Waiting for the Barbarians


Sinopsis Film Waiting for the Barbarians

Jadi ada sebuah kota atau desa gitulah di perbatasan gurun pasir yan teriknya pasti nauzubillah. Yang jelas syutingnya di Maroko. Mark Rylance sebagai hakim kayak dikasih kepercayan buat ngelola wilayah itu. Kalo yang aku tangkep, wilayah itu awalnya aman dan sejahtera, tapi sejak kedatangan Kolonel Joll yang diperanin Johnny Depp jadi berubah.

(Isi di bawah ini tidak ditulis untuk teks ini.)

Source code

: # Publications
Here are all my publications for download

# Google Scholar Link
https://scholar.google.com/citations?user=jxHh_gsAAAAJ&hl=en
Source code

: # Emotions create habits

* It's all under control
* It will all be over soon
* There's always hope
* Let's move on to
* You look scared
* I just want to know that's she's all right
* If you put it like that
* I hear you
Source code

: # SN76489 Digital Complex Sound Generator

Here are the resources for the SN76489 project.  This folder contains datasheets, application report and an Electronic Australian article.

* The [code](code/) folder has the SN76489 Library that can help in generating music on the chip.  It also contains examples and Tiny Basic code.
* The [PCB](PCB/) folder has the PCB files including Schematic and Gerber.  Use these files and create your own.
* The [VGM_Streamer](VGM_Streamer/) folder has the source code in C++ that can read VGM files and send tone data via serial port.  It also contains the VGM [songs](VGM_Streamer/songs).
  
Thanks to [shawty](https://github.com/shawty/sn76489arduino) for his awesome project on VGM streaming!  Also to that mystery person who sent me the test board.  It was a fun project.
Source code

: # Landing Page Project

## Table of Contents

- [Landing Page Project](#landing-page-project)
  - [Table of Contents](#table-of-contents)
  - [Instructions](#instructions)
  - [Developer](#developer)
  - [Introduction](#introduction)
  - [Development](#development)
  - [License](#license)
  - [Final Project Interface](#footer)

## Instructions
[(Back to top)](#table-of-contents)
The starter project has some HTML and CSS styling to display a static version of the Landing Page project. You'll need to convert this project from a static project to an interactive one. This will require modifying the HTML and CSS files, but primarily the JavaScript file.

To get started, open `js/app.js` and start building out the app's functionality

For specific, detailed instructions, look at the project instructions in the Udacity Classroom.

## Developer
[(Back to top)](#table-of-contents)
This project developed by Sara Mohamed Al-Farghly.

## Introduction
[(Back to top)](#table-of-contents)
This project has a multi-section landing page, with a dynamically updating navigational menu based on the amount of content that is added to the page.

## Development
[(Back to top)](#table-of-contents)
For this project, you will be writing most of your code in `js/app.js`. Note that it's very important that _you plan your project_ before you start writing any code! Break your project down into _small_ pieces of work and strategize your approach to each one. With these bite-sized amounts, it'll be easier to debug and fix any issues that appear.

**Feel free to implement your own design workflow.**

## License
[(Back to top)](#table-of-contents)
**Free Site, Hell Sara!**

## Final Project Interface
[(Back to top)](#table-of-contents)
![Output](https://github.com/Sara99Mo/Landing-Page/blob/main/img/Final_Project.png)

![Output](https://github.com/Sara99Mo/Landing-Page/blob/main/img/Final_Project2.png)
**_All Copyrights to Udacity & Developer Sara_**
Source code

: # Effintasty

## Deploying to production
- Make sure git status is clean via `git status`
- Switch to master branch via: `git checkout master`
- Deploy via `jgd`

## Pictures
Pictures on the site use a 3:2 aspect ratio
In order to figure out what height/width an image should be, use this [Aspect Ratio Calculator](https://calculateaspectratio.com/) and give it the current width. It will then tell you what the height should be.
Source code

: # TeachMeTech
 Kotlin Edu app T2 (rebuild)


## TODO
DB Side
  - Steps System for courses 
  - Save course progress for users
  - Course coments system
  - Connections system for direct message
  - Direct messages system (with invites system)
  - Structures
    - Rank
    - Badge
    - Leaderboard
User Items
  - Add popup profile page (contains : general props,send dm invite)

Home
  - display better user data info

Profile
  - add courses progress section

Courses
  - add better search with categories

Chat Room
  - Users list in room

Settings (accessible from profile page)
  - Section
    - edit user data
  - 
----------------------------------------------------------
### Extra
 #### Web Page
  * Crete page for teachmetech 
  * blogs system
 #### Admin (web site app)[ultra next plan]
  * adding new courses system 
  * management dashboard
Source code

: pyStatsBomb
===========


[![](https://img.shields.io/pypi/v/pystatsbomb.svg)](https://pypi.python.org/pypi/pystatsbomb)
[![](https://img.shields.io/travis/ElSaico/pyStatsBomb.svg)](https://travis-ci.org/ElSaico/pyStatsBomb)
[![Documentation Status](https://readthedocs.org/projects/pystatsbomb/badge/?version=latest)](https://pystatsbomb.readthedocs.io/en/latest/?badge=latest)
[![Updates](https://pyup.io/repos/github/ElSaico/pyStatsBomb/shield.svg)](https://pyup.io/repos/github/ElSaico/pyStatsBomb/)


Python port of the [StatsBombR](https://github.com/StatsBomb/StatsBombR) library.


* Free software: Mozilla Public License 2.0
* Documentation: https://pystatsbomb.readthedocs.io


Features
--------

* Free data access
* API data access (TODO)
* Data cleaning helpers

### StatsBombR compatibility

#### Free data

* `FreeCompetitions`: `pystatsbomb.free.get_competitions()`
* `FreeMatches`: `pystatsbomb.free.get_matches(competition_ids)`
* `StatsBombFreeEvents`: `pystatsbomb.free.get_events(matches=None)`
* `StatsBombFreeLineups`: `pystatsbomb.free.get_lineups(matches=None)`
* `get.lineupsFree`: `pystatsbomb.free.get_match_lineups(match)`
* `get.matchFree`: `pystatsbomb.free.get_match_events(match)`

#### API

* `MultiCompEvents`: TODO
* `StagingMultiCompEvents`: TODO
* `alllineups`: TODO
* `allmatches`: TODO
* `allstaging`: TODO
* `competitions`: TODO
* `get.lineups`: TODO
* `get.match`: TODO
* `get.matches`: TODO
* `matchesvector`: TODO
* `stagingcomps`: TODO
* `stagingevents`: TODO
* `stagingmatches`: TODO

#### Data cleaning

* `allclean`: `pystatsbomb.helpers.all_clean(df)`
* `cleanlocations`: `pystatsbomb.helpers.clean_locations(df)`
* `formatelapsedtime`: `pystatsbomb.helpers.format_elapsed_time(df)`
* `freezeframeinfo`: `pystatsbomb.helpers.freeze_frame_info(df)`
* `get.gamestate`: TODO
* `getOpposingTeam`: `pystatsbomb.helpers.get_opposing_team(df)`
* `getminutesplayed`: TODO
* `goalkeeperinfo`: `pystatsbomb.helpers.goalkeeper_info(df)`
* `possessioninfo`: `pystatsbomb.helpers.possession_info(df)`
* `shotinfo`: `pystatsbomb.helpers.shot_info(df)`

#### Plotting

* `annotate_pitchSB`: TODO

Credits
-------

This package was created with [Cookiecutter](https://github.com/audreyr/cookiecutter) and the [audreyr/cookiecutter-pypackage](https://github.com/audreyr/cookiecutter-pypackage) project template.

Pak Hakim ini agak naif dan berhati baik sementara Kolonel Joll gak punya hati, kejam. Kolonel Joll dateng ke daerah itu buat investigasi, menganggap orang barbarian ini jahat. Sementara Pak Hakim malah menganggap orang barbarian itu bukan ancaman. Menurutnya ya biarlah masing-masing hidup dan gak usah saling mengusik, tapi karena posisi Pak Hakim lebih rendah jadi dia gak bisa apa-apa. Lagipula Kolonel Joll juga dapet perintah.

Waiting for the Barbarians


Demi melaksanakan tugasnya di situ, dia akhirnya menginterogasi orang-orang barbarian yang ketangkep dengan disiksa. Pak Hakim gak tega dan kasian, tapi gak bisa ngapa-ngapain. Pas Kolonel Joll selesai tugas dan pergi, Pak Hakim ngebebasin semua orang barbarian. 

Terus dia nemuin salah seorang barbarian juga, cewek (Gana Bayarsaikhan), yang buta dan pincang karena disiksa sama Kolonel Joll. Pak Hakim berniat baik dan... eh, ini aku kok malah spoiler ya? Hehe.. maaf. Niatnya mau review malah nulis jalan cerita film Waiting for the Barbarians.

Intinya Pak Hakim yang baik hati ini emang udah lama berdampngan dengan orang-orang barbarian dan gak ada masalah gitu. Mereka malah saling komunikasi gitu pake pesan yang ditulis di kayu. Begitu tahu orang-orang yang ia lindungi disiksa, Pak Hakim kayak emang sengaja ngelakuin pemberontakan juga.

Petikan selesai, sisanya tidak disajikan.